Even Bruce Anderson, wine writer for The Spectator, realises this. Writing in last week’s edition he ended his one word appraisal of a Kanonkop 2009 (“impressive”) with the sentence, “Not everything in South Africa is falling apart”.
Mister Anderson neglects to state the precise Kanonkop 2009 in question, but after recently pulling a cork of it myself, I bet it was the Cabernet Sauvignon. Brave statements are not my thing, so suffice to say that this is the finest South African red wine I remember having. Ever. Yet.
My draught of this Cabernet Sauvignon occurred two days after I had polished off a bottle of Calon-Ségur 2002 with Danie de Wet, something the big man described as “one of the world’s great wines”. It was still asking air and age, but the Calon was in superb condition, clarity and depth beaming through black fruit, smouldering Greek cedar and a brooding whack of liquorice. One of those “everyone went silent” kind of wines.
This beautiful thing from St Estèphe was still haunting my sensitive parts when occasion caused me to grab the Kanonkop Cabernet Sauvignon 2009. The timing was rowdy and loose, attention focused on sharp knives, tales of military glory and strenuous days hunting buffalo in the Tanzanian bush. And once again, the wine had the last say as everybody did, in fact, go silent.
On the attack, the Kanonkop slid silently and cool into the mouth, opening up with directed flavours trumpeting Simonsberg Cabernet with the broad ease of Miles Davis and his Bitch’s Brew.
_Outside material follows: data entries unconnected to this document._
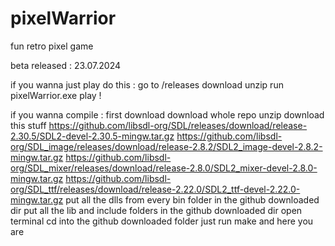 # pixelWarrior
fun retro pixel game

beta released : 23.07.2024 

if you wanna just play do this :
go to /releases
download
unzip
run pixelWarrior.exe
play !

if you wanna compile :
first download download whole repo
unzip
download this stuff
https://github.com/libsdl-org/SDL/releases/download/release-2.30.5/SDL2-devel-2.30.5-mingw.tar.gz
https://github.com/libsdl-org/SDL_image/releases/download/release-2.8.2/SDL2_image-devel-2.8.2-mingw.tar.gz
https://github.com/libsdl-org/SDL_mixer/releases/download/release-2.8.0/SDL2_mixer-devel-2.8.0-mingw.tar.gz
https://github.com/libsdl-org/SDL_ttf/releases/download/release-2.22.0/SDL2_ttf-devel-2.22.0-mingw.tar.gz
put all the dlls from every bin folder in the github downloaded dir
put all the lib and include folders in the github downloaded dir
open terminal
cd into the github downloaded folder
just run
make
and here you are
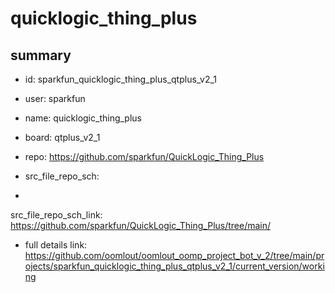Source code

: # quicklogic_thing_plus
 
## summary 
* id: sparkfun_quicklogic_thing_plus_qtplus_v2_1
* user: sparkfun
* name: quicklogic_thing_plus
* board: qtplus_v2_1
* repo: https://github.com/sparkfun/QuickLogic_Thing_Plus



* src_file_repo_sch: 
*
 src_file_repo_sch_link: https://github.com/sparkfun/QuickLogic_Thing_Plus/tree/main/
* full details link: https://github.com/oomlout/oomlout_oomp_project_bot_v_2/tree/main/projects/sparkfun_quicklogic_thing_plus_qtplus_v2_1/current_version/working  






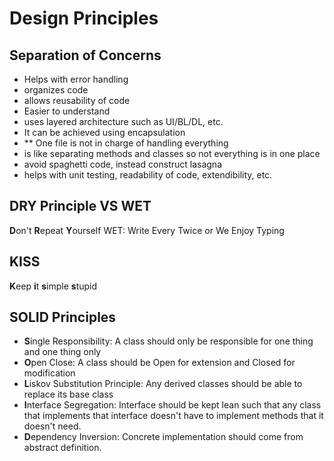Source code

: # Design Principles

## Separation of Concerns
- Helps with error handling
- organizes code
- allows reusability of code
- Easier to understand
- uses layered architecture such as UI/BL/DL, etc.
- It can be achieved using encapsulation
- ** One file is not in charge of handling everything 
- is like separating methods and classes so not everything is in one place
- avoid spaghetti code, instead construct lasagna
- helps with unit testing, readability of code, extendibility, etc.

## DRY Principle VS WET
**D**on't **R**epeat **Y**ourself
WET: Write Every Twice or We Enjoy Typing

## KISS
**K**eep **i**t **s**imple **s**tupid

## SOLID Principles
- **S**ingle Responsibility: A class should only be responsible for one thing and one thing only
- **O**pen Close: A class should be Open for extension and Closed for modification
- **L**iskov Substitution Principle: Any derived classes should be able to replace its base class
- **I**nterface Segregation: Interface should be kept lean such that any class that implements that interface doesn't have to implement methods that it doesn't need.
- **D**ependency Inversion: Concrete implementation should come from abstract definition.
Wild undergrowth alerted the senses which then picked-up blackcurrant, tar, fig paste and a bit of that iron taste one gets when drinking cow blood with Masai warriors celebrating Uhuru Wednesday. Like the Calon Ségur, the finish was a focussed, enticing line of aniseed that left you reminiscing of old castles, Crusaders mounted on sweaty horses galloping across snowy plains and wild partridges roasted on the open flames of vine-shoot fire.
It is, absolutely world class and in a world of its own.
Reverting back to white wine, I was determined to make the roll I was on, last. The KWV Mentors Grenache Blanc 2011 ensured it did.
Forget about the origins of the variety, its scarcity and that it does not fit into any of the preconceived ideas you have about something you do not know. It is, a fantastic wine.
The grapes are grown in downtown Paarl. The wine-making sounds more complicated than Lady Gaga’s sexual orientation – much wooding and unwooding of different components, back-blending and separate fermenting temperatures.
It all results in a fantastically complex white wine expressing zest and life, but with a satisfying richness and pleasant confidence.
The wood is noticeable, but adds a buttery dimension to brisk runs of green apple, loquat, finger-lemon and Thai coriander. A stony edge almost makes you hear the gush of mountain streams, while the finish of lemon meringue and salt leaves its mark in a memorable and enticing way.
Things are being built, as others fall apart.